During her sojourn of three weeks Rebecca had learned enough of the laws of mountain society to understand that the occasion only demanded of her friendliness of demeanor and perfect freedom from ceremony. She rose and placed a chair for her guest.
"I am glad to see you," she said.
Lodusky seated herself.
It was entirely unnecessary to attempt to set her at ease; her composure was perfect. The flaunt-ing-patterned calico must have been a matter of full dress. It had been replaced by a blue-and-white-checked homespun gown—a coarse cotton garment short and scant. Her feet were bare, and their bareness was only a revelation of greater beauty, so perfect was their arched slenderness.

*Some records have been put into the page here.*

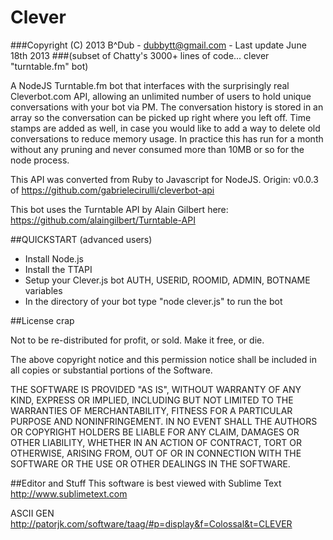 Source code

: Clever
======

###Copyright (C) 2013 B^Dub - dubbytt@gmail.com - Last update June 18th 2013
###(subset of Chatty's 3000+ lines of code... clever "turntable.fm" bot)

A NodeJS Turntable.fm bot that interfaces with the surprisingly real
Cleverbot.com API, allowing an unlimited number of users to hold
unique conversations with your bot via PM.  The conversation history
is stored in an array so the conversation can be picked up right 
where you left off.  Time stamps are added as well, in case you would
like to add a way to delete old conversations to reduce memory usage.
In practice this has run for a month without any pruning and never 
consumed more than 10MB or so for the node process.

This API was converted from Ruby to Javascript for NodeJS.
Origin: v0.0.3 of https://github.com/gabrielecirulli/cleverbot-api

This bot uses the Turntable API by Alain Gilbert here:
https://github.com/alaingilbert/Turntable-API

##QUICKSTART (advanced users)
* Install Node.js
* Install the TTAPI
* Setup your Clever.js bot AUTH, USERID, ROOMID, ADMIN, BOTNAME variables
* In the directory of your bot type "node clever.js" to run the bot


##License crap

Not to be re-distributed for profit, or sold. Make it free, or die.

The above copyright notice and this permission notice shall be included in
all copies or substantial portions of the Software.

THE SOFTWARE IS PROVIDED "AS IS", WITHOUT WARRANTY OF ANY KIND, EXPRESS OR
IMPLIED, INCLUDING BUT NOT LIMITED TO THE WARRANTIES OF MERCHANTABILITY,
FITNESS FOR A PARTICULAR PURPOSE AND NONINFRINGEMENT. IN NO EVENT SHALL THE
AUTHORS OR COPYRIGHT HOLDERS BE LIABLE FOR ANY CLAIM, DAMAGES OR OTHER
LIABILITY, WHETHER IN AN ACTION OF CONTRACT, TORT OR OTHERWISE, ARISING
FROM, OUT OF OR IN CONNECTION WITH THE SOFTWARE OR THE USE OR OTHER DEALINGS
IN THE SOFTWARE.

##Editor and Stuff
This software is best viewed with Sublime Text http://www.sublimetext.com

ASCII GEN http://patorjk.com/software/taag/#p=display&f=Colossal&t=CLEVER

Miss Dunbar crossed them with unembarrassed freedom, and looked at the stranger as if she found her worth steady inspection.
"Thet thar's a purty dress you're a-wearin'," she vouchsafed at length.
Rebecca glanced down at her costume. Being a sensible young person, she had attired herself in apparel suitable for mountain rambling. Her dress was simple pilgrim gray, taut made and trim; but she never lost an air of distinction which rendered abundant adornments a secondary matter.
"It is very plain," she answered. "I believe its chief object; is to be as little in the way as possible."
"Taint much trimmed," responded the girl, "but it looks kinder nice, 'n' it sets well. Ye come from the city, Mis' Harney says."
"From New York," said Rebecca. She felt sure that she saw in the tawny brown depths of the girl's eyes a kind of secret eagerness, and this expressed itself openly in her reply.
"I don't blame no one fur wantin' to live in a city," she said, with a kind of discontent. "A body might most as soon be dead as live this way."
Rebecca gave her a keen glance. "Don't you like the quiet?" she asked. "What is it you don't like?"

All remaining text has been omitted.